Task prompt: Copy, from the material below, each line that contains the word "teach".

____

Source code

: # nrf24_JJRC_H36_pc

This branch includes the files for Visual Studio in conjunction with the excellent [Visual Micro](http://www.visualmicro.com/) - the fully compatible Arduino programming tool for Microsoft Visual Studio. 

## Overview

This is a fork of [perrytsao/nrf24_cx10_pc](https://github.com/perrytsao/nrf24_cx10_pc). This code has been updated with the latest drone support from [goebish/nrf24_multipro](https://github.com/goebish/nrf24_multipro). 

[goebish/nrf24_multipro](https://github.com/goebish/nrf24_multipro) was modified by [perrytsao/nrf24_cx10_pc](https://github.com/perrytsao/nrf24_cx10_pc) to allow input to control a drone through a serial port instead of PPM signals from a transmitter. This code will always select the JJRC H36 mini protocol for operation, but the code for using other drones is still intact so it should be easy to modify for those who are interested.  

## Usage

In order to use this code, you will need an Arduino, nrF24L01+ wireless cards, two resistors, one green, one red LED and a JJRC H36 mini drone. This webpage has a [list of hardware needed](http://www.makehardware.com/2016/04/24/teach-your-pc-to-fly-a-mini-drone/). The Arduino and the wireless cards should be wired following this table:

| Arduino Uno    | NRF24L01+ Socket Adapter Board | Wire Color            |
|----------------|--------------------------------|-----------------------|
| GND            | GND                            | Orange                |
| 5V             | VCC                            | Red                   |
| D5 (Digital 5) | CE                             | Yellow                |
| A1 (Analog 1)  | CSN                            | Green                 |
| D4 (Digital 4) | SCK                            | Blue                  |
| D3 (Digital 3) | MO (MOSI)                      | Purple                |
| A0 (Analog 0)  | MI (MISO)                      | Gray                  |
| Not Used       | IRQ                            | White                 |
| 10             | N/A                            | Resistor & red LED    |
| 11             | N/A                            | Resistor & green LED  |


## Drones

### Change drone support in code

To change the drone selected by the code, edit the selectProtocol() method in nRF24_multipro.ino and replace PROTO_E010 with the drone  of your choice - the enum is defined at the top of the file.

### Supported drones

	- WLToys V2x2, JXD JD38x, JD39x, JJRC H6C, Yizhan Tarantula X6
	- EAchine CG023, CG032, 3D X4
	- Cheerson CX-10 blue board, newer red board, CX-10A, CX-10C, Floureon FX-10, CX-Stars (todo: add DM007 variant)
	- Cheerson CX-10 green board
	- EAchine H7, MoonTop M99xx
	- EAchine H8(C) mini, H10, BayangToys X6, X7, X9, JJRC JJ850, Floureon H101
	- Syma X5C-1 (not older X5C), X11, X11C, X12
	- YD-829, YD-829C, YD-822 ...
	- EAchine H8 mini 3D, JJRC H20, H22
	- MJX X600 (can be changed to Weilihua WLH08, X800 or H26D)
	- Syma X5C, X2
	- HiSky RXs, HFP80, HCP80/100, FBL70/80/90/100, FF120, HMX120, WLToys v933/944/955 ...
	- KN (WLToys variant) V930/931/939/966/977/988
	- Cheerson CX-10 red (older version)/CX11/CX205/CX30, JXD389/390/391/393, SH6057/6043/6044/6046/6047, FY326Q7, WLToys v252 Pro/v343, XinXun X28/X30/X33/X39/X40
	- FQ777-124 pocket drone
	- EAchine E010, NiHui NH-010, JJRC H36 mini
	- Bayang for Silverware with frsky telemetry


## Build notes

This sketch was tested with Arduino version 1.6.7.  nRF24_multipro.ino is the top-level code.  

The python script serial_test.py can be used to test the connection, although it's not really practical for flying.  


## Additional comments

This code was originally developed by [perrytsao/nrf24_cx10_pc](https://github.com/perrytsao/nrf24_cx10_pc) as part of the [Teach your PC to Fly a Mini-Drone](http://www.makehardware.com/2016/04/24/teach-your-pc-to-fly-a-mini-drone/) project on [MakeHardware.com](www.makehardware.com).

____

Exercise answer:
In order to use this code, you will need an Arduino, nrF24L01+ wireless cards, two resistors, one green, one red LED and a JJRC H36 mini drone. This webpage has a [list of hardware needed](http://www.makehardware.com/2016/04/24/teach-your-pc-to-fly-a-mini-drone/). The Arduino and the wireless cards should be wired following this table:
This code was originally developed by [perrytsao/nrf24_cx10_pc](https://github.com/perrytsao/nrf24_cx10_pc) as part of the [Teach your PC to Fly a Mini-Drone](http://www.makehardware.com/2016/04/24/teach-your-pc-to-fly-a-mini-drone/) project on [MakeHardware.com](www.makehardware.com).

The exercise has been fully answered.